| 研究生: |
陳詩姍 Shi-Shan Chen |
|---|---|
| 論文名稱: |
基於圖形的平行化最小生成樹分群演算法 A Parallel Minimal-Spanning-Tree-Based Clustering Algorithm with Self-Detectability of the Best Number of Clusters |
| 指導教授: |
王尉任
Wei-Jen Wang |
| 口試委員: | |
| 學位類別: |
碩士 Master |
| 系所名稱: |
資訊電機學院 - 資訊工程學系 Department of Computer Science & Information Engineering |
| 畢業學年度: | 100 |
| 語文別: | 中文 |
| 論文頁數: | 73 |
| 中文關鍵詞: | MPI 、平行計算 、分群演算法 、最小生成樹 |
| 外文關鍵詞: | MPI, Minimum Spanning Tree, Clustering Algorithm, Parallel Computing |
| 相關次數: | 點閱:15 下載:0 |
| 分享至: |
| 查詢本校圖書館目錄 查詢臺灣博碩士論文知識加值系統 勘誤回報 |
隨著科技的快速發展,人們的生活中無時無刻皆在產生大筆資料,並等待資料處理及統整完成。而在面臨大筆資料量時,所需的計算時間及儲存空間也大幅提升。為了能夠在合理的時間與空間中有效的得到真正所需要的資訊,本研究提出了基於圖形的平行化最小生成樹分群演算法,可自動偵測出資料的最佳群數並透過平行分配資料量有效的改善在大筆資料時的執行時間及儲存空間。本研究以將資料平均分配計算為前提,提出以Message Passing Interface(MPI)函式庫實作的兩種計算架構,能夠讓最小生成樹平行分散計算並套用基於圖形的分群方式演算法(graph-based clustering method, GBC method)將資料進行分群。這兩種方法分別為基於區域最小生成樹群的平行化自動分群演算法(Parallel Clustering based on Partitions of Local Minimal-spanning-trees, Para-CPLM)以及基於全域最小生成樹的平行化自動分群演算法(Parallel Clustering based on a Global Minimal-spanning-tree, Para-CGM)。

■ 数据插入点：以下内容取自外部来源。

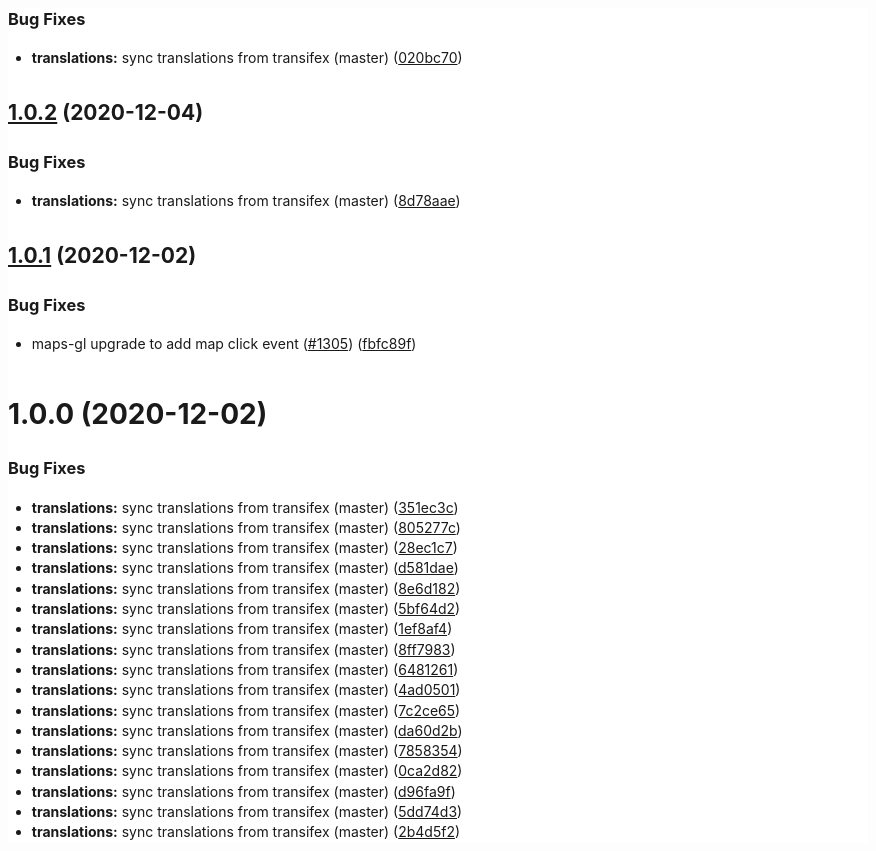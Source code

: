 
### Bug Fixes

* **translations:** sync translations from transifex (master) ([020bc70](https://github.com/dhis2/maps-app/commit/020bc701c194873667b8cd21f36514eca677c505))

## [1.0.2](https://github.com/dhis2/maps-app/compare/v1.0.1...v1.0.2) (2020-12-04)


### Bug Fixes

* **translations:** sync translations from transifex (master) ([8d78aae](https://github.com/dhis2/maps-app/commit/8d78aae5a310d68652cea528247c8c2c5c105d7c))

## [1.0.1](https://github.com/dhis2/maps-app/compare/v1.0.0...v1.0.1) (2020-12-02)


### Bug Fixes

* maps-gl upgrade to add map click event ([#1305](https://github.com/dhis2/maps-app/issues/1305)) ([fbfc89f](https://github.com/dhis2/maps-app/commit/fbfc89fa6f9ed95e615503526bd3ca6535194edc))

# 1.0.0 (2020-12-02)


### Bug Fixes

* **translations:** sync translations from transifex (master) ([351ec3c](https://github.com/dhis2/maps-app/commit/351ec3c31300a1cd6d545689ef865e833d6221fc))
* **translations:** sync translations from transifex (master) ([805277c](https://github.com/dhis2/maps-app/commit/805277ccff8862d55aaeaade852089a7ebd2c65b))
* **translations:** sync translations from transifex (master) ([28ec1c7](https://github.com/dhis2/maps-app/commit/28ec1c7ca12a7f421953661e0798a38f7e44c9c3))
* **translations:** sync translations from transifex (master) ([d581dae](https://github.com/dhis2/maps-app/commit/d581daec7ed2ba93f0dd499648e8180e82ecaa90))
* **translations:** sync translations from transifex (master) ([8e6d182](https://github.com/dhis2/maps-app/commit/8e6d182b82ba9eaf1dfd39ced824421196027a17))
* **translations:** sync translations from transifex (master) ([5bf64d2](https://github.com/dhis2/maps-app/commit/5bf64d2446b5e627c11c170bf4a70f34a175d651))
* **translations:** sync translations from transifex (master) ([1ef8af4](https://github.com/dhis2/maps-app/commit/1ef8af4cc9d29f8abac96572690447ae0b73155e))
* **translations:** sync translations from transifex (master) ([8ff7983](https://github.com/dhis2/maps-app/commit/8ff7983be7d5377828a31da856aa5098f1509614))
* **translations:** sync translations from transifex (master) ([6481261](https://github.com/dhis2/maps-app/commit/64812613d7ecf611709cca96016ffc8bad3e201a))
* **translations:** sync translations from transifex (master) ([4ad0501](https://github.com/dhis2/maps-app/commit/4ad050131b5ed0355a0c2682d0b9bf4e51737ac0))
* **translations:** sync translations from transifex (master) ([7c2ce65](https://github.com/dhis2/maps-app/commit/7c2ce65345a3941ca5beba3550f335a2cac3bb41))
* **translations:** sync translations from transifex (master) ([da60d2b](https://github.com/dhis2/maps-app/commit/da60d2b168875936662e6a79ca6c44b4d29a3c48))
* **translations:** sync translations from transifex (master) ([7858354](https://github.com/dhis2/maps-app/commit/7858354e8e60b45832bc8aa7657e82840dd81efe))
* **translations:** sync translations from transifex (master) ([0ca2d82](https://github.com/dhis2/maps-app/commit/0ca2d82a93fb89c609016c49a3747e399d8b66cb))
* **translations:** sync translations from transifex (master) ([d96fa9f](https://github.com/dhis2/maps-app/commit/d96fa9f3e7473e8047372ab835a05e09fdbe2228))
* **translations:** sync translations from transifex (master) ([5dd74d3](https://github.com/dhis2/maps-app/commit/5dd74d3bf11481c8a4ba67084b07529aa3fcb553))
* **translations:** sync translations from transifex (master) ([2b4d5f2](https://github.com/dhis2/maps-app/commit/2b4d5f291013bfa5dc5396dc81ab4938ac74723d))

Para-CPLM利用平行化的方式,將圖形上的所有點數平均分給多個process,分配方法為依據圖形的各維度作切割成多個區塊後再於每個區塊建立區域最小生成樹,然後將各區域的最小生成樹以最短距離連接起來並套用GBC method進行第一次分群,之後再檢查所有群數之間的距離,重新找出各群之間最短的距離且符合MST的條件。Para-CGM則是藉由一個預先設定的臨界值,過濾不必要儲存的資料,並使用平行的方式分配過濾後的資料給各processes計算,達到減少計算時間以及儲存空間的目的。
實驗結果顯示出,若拿Para-CPLM與GBC method相比,則Para-CPLM在執行時間上有相當顯著的改善,且分群結果和GBC method大多相同。而在足夠的計算資源下,Para-CGM在時間的改善上,則不像Para-CPLM能夠隨著計算資源數目 (如: CPU數目) 的增加而有效的加速,但仍比GBC method的執行時間來得快,且分群結果和GBC method完全一樣。

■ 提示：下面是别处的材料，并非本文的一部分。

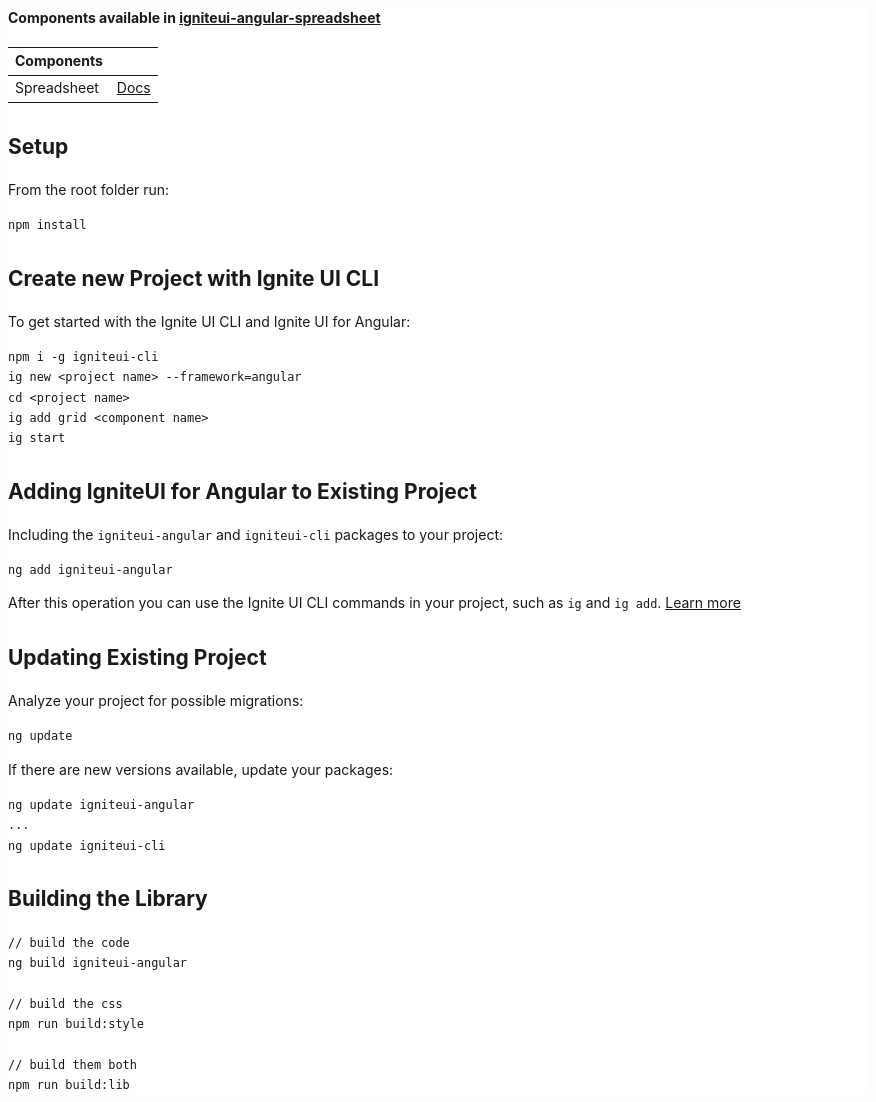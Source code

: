 
#### Components available in [igniteui-angular-spreadsheet](https://www.npmjs.com/package/igniteui-angular-spreadsheet)
|Components||
|:---|:---|
|Spreadsheet|[Docs](https://www.infragistics.com/products/ignite-ui-angular/angular/components/spreadsheet_overview.html)|

## Setup
From the root folder run:

```
npm install
```

## Create new Project with Ignite UI CLI
To get started with the Ignite UI CLI and Ignite UI for Angular:

```
npm i -g igniteui-cli
ig new <project name> --framework=angular
cd <project name>
ig add grid <component name>
ig start
```

## Adding IgniteUI for Angular to Existing Project

Including the `igniteui-angular` and `igniteui-cli` packages to your project:

```
ng add igniteui-angular
```

After this operation you can use the Ignite UI CLI commands in your project, such as `ig` and `ig add`.
[Learn more](https://github.com/IgniteUI/igniteui-cli#usage)

## Updating Existing Project

Analyze your project for possible migrations:

```
ng update
```

If there are new versions available, update your packages:

```
ng update igniteui-angular
...
ng update igniteui-cli
```

## Building the Library
```
// build the code
ng build igniteui-angular

// build the css
npm run build:style

// build them both
npm run build:lib
```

Recently, efficiency of clustering algorithms for large data analysis has become a major issue in many application domains. First, the computation time and storage space increases dramatically while processing a large amount of data. Second, it is hard to determine the number of clusters automatically. In order to cluster datasets within rational computation time and storage space, we propose a parallel computing strategy using the concept of graph-based clustering and granular computing. The proposed strategy automatically determines the best number of clusters of a large datasets, and effectively reduces the computation time and storage space requirements, given a large amount of data. Based on the proposed strategy, we devise two clustering algorithms, and implement them in Message Passing Interface (MPI). Both the algorithms utilize the minimum spanning tree structure to determine the best number of clusters automatically. The first algorithm is called Para-CPLM (Parallel Clustering based on Partitions of Local Minimal-spanning-trees), while the second algorithm is called Para-CGM (Parallel Clustering based on a Global Minimal-spanning-tree).
The Para-CPLM partitions the data domain into several blocks (hyper-rectangles) according to the dimensions of the datasets, utilizes a parallel method to uniformly distribute all datasets to the blocks, and then establishes a local minimal-spanning-tree in each block. After each local minimal-spanning-tree is established, it combines those local minimal-spanning-trees according to the closest Euclidean Distance and then applies the GBC method to cluster the local minimal-spanning trees. After the first clustering, it checks the distances between each cluster, and finds the closest Euclidean Distance that conforms to the rules of the minimal-spanning-tree among them. The Para-CGM constructs a global minimal-spanning-tree in parallel, and applies the GBC method to find the best number of clusters. It requires a given threshold number to process the data efficiently.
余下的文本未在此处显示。